Lesions are placed 1 to 2 mm above the intercommisural plane to avoid inadvertent injury to the pretectum if the lesion is too posterior. The mediodorsal nucleus and putamen are directly posterior to the CLp. Inadvertent lesions to the putamen alleviate pain but only for a short time. Inadvertent mediodorsal nucleus lesions may cause no obvious clinical effect. Technical difficulties may arise when targeting the nucleus due to mechanical deflection at the ependyma, encountered in typical transventricular approaches to thermoablation of this area. The mechanical deflection can result in errors of 1 mm in the anteroposterior and medial-lateral direction and up to 1.9 mm in the dorsoventral.
Intraoperative targeting of the CLp can also be refined by microelectrode physiology, which may show pathologic low-threshold spikes and low-frequency (4 Hz) oscillations. The low-threshold spike activity has been found in a variety of diseases with so-called positive signs, including tinnitus, movement disorders, multifocal epilepsy, and central and peripheral neuropathic pain. Normal cortical low-frequency oscillations occur during certain stages of sleep and cognitive activation. Widespread, continuous, state-independent overproduction of low-frequency oscillations, however, is pathologic and associated with a pathologic state termed, thalamocortical dysrhythmia (TCD).

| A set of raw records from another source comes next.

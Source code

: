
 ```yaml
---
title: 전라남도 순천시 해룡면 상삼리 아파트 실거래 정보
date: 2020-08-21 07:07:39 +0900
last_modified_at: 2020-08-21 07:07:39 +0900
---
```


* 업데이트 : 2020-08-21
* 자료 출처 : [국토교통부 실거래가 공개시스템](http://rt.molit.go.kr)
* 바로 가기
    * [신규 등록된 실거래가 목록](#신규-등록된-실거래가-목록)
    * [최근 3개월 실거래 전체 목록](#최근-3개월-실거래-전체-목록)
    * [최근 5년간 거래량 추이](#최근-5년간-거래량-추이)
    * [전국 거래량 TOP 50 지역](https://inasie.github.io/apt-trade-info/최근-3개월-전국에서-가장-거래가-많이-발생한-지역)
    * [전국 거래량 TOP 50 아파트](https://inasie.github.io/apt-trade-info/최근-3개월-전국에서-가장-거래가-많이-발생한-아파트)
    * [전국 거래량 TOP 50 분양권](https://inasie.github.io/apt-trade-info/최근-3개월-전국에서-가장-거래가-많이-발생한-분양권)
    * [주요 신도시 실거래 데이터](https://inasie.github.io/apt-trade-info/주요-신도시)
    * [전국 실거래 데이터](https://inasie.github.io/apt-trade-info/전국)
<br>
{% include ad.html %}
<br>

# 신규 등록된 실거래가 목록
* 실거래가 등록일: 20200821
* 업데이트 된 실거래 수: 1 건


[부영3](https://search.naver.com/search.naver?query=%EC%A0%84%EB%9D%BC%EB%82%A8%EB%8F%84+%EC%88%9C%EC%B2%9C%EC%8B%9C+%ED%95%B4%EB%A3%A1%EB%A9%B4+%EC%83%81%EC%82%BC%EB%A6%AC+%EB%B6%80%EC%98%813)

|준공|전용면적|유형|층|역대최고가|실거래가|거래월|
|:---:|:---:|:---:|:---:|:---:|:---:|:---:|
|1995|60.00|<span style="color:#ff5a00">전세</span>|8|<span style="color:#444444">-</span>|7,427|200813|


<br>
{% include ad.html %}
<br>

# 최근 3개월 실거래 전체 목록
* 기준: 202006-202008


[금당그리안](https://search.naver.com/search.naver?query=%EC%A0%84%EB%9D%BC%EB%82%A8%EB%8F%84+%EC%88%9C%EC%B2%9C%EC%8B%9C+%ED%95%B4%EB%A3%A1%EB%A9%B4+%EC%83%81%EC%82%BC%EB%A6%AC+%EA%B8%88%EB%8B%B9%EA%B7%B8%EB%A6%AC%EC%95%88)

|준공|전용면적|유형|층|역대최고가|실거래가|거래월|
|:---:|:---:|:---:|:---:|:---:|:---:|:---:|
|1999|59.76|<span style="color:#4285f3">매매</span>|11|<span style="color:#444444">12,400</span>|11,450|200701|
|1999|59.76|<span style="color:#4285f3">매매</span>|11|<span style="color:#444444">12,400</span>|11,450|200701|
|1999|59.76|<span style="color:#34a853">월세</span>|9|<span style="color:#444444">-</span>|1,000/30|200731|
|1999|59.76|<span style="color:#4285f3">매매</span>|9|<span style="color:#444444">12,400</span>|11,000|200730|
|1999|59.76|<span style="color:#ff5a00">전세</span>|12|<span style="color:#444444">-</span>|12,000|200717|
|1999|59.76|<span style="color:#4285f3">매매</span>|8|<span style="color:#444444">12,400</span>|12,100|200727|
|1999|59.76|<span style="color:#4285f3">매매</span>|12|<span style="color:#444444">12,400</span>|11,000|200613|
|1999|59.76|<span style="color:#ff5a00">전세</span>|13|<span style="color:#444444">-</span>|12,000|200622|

In the largest trial of CL thalamotomy, in 96 patients, more than 50% of patients had greater than 50% pain relief whereas 20% had complete pain relief. Mean duration of pain was decreased by 65% to 90%. Intermittent-type pain syndromes were improved in 54% of patients. Constant-type pain was decreased in 30% of patients and allodynia pain was alleviated in 60% of patients. Overall, 30% of patients decreased their drug intake postoperatively. Complications were also reported and included partial and partially reversible pretectal visual deficits. Serious complications, such as intraventricular hemorrhage, thalamic edema, and thalamic hemorrhage, were reported in 5% of patients.
Recent Advances
To avoid radiation, infection, and mechanical brain shift, Jeanmonod’s group has been investigating the use of MR imaging–guided focused ultrasound CLp thalamotomy for chronic neuropathic pain. Multiple sources of ultrasound are focused at a single point in the CLp, creating a thermal lesion comparable to those made with radiofrequency. MR imaging thermography allows for the accurate visualization of the lesion and estimation of temperature to ensure adequate lesion. In a study of 12 patients treated for chronic refractory neuropathic pain, the first patient had an inadequate lesion at maximum temperature of 42°C and was excluded from the study. Of the remaining 11, the next 2 patients received lesions that were too small on T2-weighted and diffusion tensor imaging (DTI) to have clinical effect; 9 patients had adequate lesioning with maximum temps of 51°C to 64°C and only data for these patients were included in analysis. The investigators reported mean pain relief of 49% (9 patients followed up) at 3 months and 57% at 1 year (8 patients followed up at 1 year) ( Fig. 2 ).